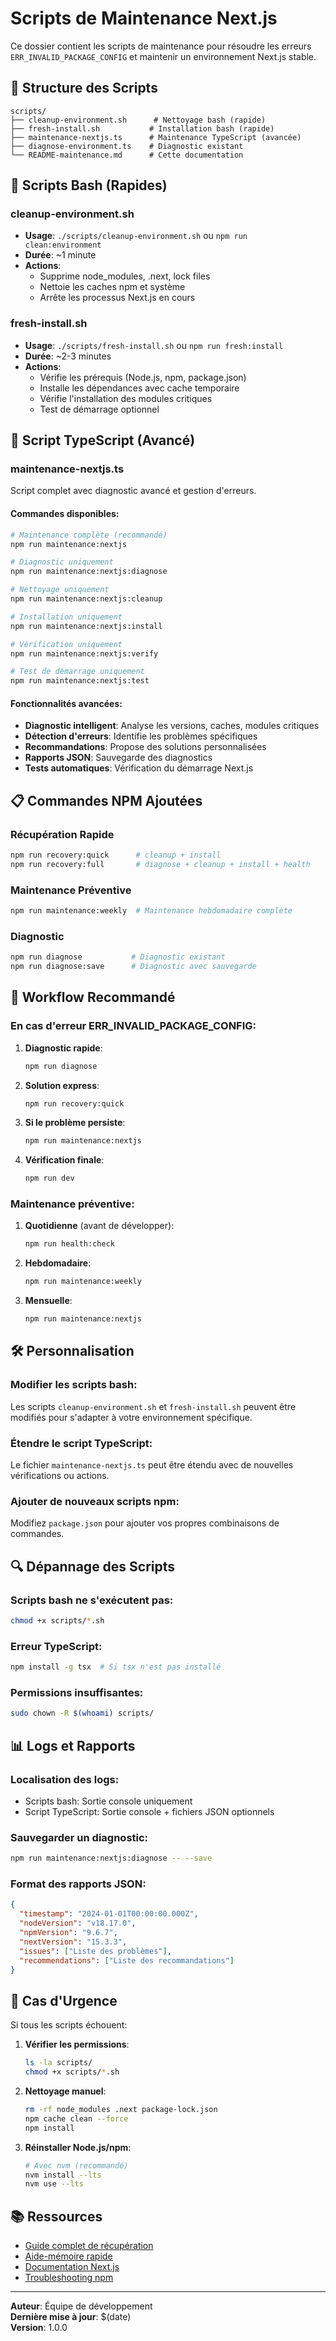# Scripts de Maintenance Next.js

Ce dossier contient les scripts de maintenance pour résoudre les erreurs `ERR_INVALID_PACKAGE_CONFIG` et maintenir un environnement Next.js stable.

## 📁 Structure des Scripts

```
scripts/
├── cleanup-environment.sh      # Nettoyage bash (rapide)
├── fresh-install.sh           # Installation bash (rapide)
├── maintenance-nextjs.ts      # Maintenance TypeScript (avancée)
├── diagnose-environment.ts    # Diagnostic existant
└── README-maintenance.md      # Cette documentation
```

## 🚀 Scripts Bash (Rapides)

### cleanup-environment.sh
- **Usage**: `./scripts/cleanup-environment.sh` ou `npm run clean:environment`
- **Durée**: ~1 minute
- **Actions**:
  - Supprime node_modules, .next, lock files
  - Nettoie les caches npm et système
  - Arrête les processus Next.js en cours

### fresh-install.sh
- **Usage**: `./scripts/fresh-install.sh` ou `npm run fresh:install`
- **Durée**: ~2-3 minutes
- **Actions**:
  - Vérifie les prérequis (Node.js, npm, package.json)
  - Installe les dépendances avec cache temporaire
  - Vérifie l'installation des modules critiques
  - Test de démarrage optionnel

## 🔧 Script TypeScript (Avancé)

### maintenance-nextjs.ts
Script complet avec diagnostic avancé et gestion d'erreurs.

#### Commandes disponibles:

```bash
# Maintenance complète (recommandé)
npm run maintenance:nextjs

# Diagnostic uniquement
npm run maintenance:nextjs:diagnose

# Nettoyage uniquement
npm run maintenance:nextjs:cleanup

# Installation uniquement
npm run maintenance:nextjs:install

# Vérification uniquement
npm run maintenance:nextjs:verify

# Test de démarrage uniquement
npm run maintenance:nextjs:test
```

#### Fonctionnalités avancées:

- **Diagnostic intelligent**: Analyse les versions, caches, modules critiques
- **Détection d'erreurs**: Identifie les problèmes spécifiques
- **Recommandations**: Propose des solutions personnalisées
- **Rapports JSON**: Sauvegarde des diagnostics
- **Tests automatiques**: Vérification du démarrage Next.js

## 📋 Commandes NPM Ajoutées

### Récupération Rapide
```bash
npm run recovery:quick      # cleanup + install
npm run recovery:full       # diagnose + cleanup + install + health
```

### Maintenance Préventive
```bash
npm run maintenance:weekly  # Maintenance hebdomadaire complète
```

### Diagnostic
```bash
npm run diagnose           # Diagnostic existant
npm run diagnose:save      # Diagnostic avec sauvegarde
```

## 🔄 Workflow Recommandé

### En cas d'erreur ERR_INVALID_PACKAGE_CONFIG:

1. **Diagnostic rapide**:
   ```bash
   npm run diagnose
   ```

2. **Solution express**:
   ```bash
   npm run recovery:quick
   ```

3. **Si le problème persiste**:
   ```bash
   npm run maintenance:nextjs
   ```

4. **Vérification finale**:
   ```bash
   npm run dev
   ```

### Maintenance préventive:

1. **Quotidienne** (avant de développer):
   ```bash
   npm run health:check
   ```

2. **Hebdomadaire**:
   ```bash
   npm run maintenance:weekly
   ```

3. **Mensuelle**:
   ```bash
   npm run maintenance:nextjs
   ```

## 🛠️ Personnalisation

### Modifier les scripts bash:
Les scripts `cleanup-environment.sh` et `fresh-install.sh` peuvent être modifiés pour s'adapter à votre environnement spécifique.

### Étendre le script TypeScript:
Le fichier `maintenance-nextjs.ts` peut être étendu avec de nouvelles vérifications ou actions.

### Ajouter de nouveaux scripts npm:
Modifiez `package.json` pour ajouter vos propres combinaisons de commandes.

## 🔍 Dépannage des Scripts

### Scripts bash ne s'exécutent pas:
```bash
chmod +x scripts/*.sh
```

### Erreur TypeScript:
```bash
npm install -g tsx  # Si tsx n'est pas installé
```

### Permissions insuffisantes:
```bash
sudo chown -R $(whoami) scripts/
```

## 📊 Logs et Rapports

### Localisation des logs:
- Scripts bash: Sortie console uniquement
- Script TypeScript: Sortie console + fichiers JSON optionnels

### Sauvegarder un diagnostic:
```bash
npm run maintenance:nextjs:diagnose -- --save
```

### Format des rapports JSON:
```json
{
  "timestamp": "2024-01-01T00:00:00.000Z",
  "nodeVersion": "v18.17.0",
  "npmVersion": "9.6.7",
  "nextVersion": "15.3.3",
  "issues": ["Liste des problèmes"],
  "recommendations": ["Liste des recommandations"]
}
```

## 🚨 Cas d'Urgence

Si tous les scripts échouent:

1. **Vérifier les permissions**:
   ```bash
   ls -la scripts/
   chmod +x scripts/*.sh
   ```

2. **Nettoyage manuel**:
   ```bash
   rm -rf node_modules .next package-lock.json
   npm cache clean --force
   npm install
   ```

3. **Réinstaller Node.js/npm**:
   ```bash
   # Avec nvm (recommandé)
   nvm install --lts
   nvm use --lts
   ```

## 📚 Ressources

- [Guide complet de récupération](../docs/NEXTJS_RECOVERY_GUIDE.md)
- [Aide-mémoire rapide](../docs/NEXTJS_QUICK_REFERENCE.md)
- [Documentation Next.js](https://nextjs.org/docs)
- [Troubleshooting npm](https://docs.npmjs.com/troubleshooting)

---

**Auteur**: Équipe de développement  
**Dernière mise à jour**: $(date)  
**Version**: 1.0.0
━━━━━━
◆ Exercise instructions ◆
Reproduce every entry above exactly, and omit the pictures.

◆ Task solution ◆
# Scripts de Maintenance Next.js

Ce dossier contient les scripts de maintenance pour résoudre les erreurs `ERR_INVALID_PACKAGE_CONFIG` et maintenir un environnement Next.js stable.

## 📁 Structure des Scripts

```
scripts/
├── cleanup-environment.sh      # Nettoyage bash (rapide)
├── fresh-install.sh           # Installation bash (rapide)
├── maintenance-nextjs.ts      # Maintenance TypeScript (avancée)
├── diagnose-environment.ts    # Diagnostic existant
└── README-maintenance.md      # Cette documentation
```

## 🚀 Scripts Bash (Rapides)

### cleanup-environment.sh
- **Usage**: `./scripts/cleanup-environment.sh` ou `npm run clean:environment`
- **Durée**: ~1 minute
- **Actions**:
  - Supprime node_modules, .next, lock files
  - Nettoie les caches npm et système
  - Arrête les processus Next.js en cours

### fresh-install.sh
- **Usage**: `./scripts/fresh-install.sh` ou `npm run fresh:install`
- **Durée**: ~2-3 minutes
- **Actions**:
  - Vérifie les prérequis (Node.js, npm, package.json)
  - Installe les dépendances avec cache temporaire
  - Vérifie l'installation des modules critiques
  - Test de démarrage optionnel

## 🔧 Script TypeScript (Avancé)

### maintenance-nextjs.ts
Script complet avec diagnostic avancé et gestion d'erreurs.

#### Commandes disponibles:

```bash
# Maintenance complète (recommandé)
npm run maintenance:nextjs

# Diagnostic uniquement
npm run maintenance:nextjs:diagnose

# Nettoyage uniquement
npm run maintenance:nextjs:cleanup

# Installation uniquement
npm run maintenance:nextjs:install

# Vérification uniquement
npm run maintenance:nextjs:verify

# Test de démarrage uniquement
npm run maintenance:nextjs:test
```

#### Fonctionnalités avancées:

- **Diagnostic intelligent**: Analyse les versions, caches, modules critiques
- **Détection d'erreurs**: Identifie les problèmes spécifiques
- **Recommandations**: Propose des solutions personnalisées
- **Rapports JSON**: Sauvegarde des diagnostics
- **Tests automatiques**: Vérification du démarrage Next.js

## 📋 Commandes NPM Ajoutées

### Récupération Rapide
```bash
npm run recovery:quick      # cleanup + install
npm run recovery:full       # diagnose + cleanup + install + health
```

### Maintenance Préventive
```bash
npm run maintenance:weekly  # Maintenance hebdomadaire complète
```

### Diagnostic
```bash
npm run diagnose           # Diagnostic existant
npm run diagnose:save      # Diagnostic avec sauvegarde
```

## 🔄 Workflow Recommandé

### En cas d'erreur ERR_INVALID_PACKAGE_CONFIG:

1. **Diagnostic rapide**:
   ```bash
   npm run diagnose
   ```

2. **Solution express**:
   ```bash
   npm run recovery:quick
   ```

3. **Si le problème persiste**:
   ```bash
   npm run maintenance:nextjs
   ```

4. **Vérification finale**:
   ```bash
   npm run dev
   ```

### Maintenance préventive:

1. **Quotidienne** (avant de développer):
   ```bash
   npm run health:check
   ```

2. **Hebdomadaire**:
   ```bash
   npm run maintenance:weekly
   ```

3. **Mensuelle**:
   ```bash
   npm run maintenance:nextjs
   ```

## 🛠️ Personnalisation

### Modifier les scripts bash:
Les scripts `cleanup-environment.sh` et `fresh-install.sh` peuvent être modifiés pour s'adapter à votre environnement spécifique.

### Étendre le script TypeScript:
Le fichier `maintenance-nextjs.ts` peut être étendu avec de nouvelles vérifications ou actions.

### Ajouter de nouveaux scripts npm:
Modifiez `package.json` pour ajouter vos propres combinaisons de commandes.

## 🔍 Dépannage des Scripts

### Scripts bash ne s'exécutent pas:
```bash
chmod +x scripts/*.sh
```

### Erreur TypeScript:
```bash
npm install -g tsx  # Si tsx n'est pas installé
```

### Permissions insuffisantes:
```bash
sudo chown -R $(whoami) scripts/
```

## 📊 Logs et Rapports

### Localisation des logs:
- Scripts bash: Sortie console uniquement
- Script TypeScript: Sortie console + fichiers JSON optionnels

### Sauvegarder un diagnostic:
```bash
npm run maintenance:nextjs:diagnose -- --save
```

### Format des rapports JSON:
```json
{
  "timestamp": "2024-01-01T00:00:00.000Z",
  "nodeVersion": "v18.17.0",
  "npmVersion": "9.6.7",
  "nextVersion": "15.3.3",
  "issues": ["Liste des problèmes"],
  "recommendations": ["Liste des recommandations"]
}
```

## 🚨 Cas d'Urgence

Si tous les scripts échouent:

1. **Vérifier les permissions**:
   ```bash
   ls -la scripts/
   chmod +x scripts/*.sh
   ```

2. **Nettoyage manuel**:
   ```bash
   rm -rf node_modules .next package-lock.json
   npm cache clean --force
   npm install
   ```

3. **Réinstaller Node.js/npm**:
   ```bash
   # Avec nvm (recommandé)
   nvm install --lts
   nvm use --lts
   ```

## 📚 Ressources

- [Guide complet de récupération](../docs/NEXTJS_RECOVERY_GUIDE.md)
- [Aide-mémoire rapide](../docs/NEXTJS_QUICK_REFERENCE.md)
- [Documentation Next.js](https://nextjs.org/docs)
- [Troubleshooting npm](https://docs.npmjs.com/troubleshooting)

---

**Auteur**: Équipe de développement  
**Dernière mise à jour**: $(date)  
**Version**: 1.0.0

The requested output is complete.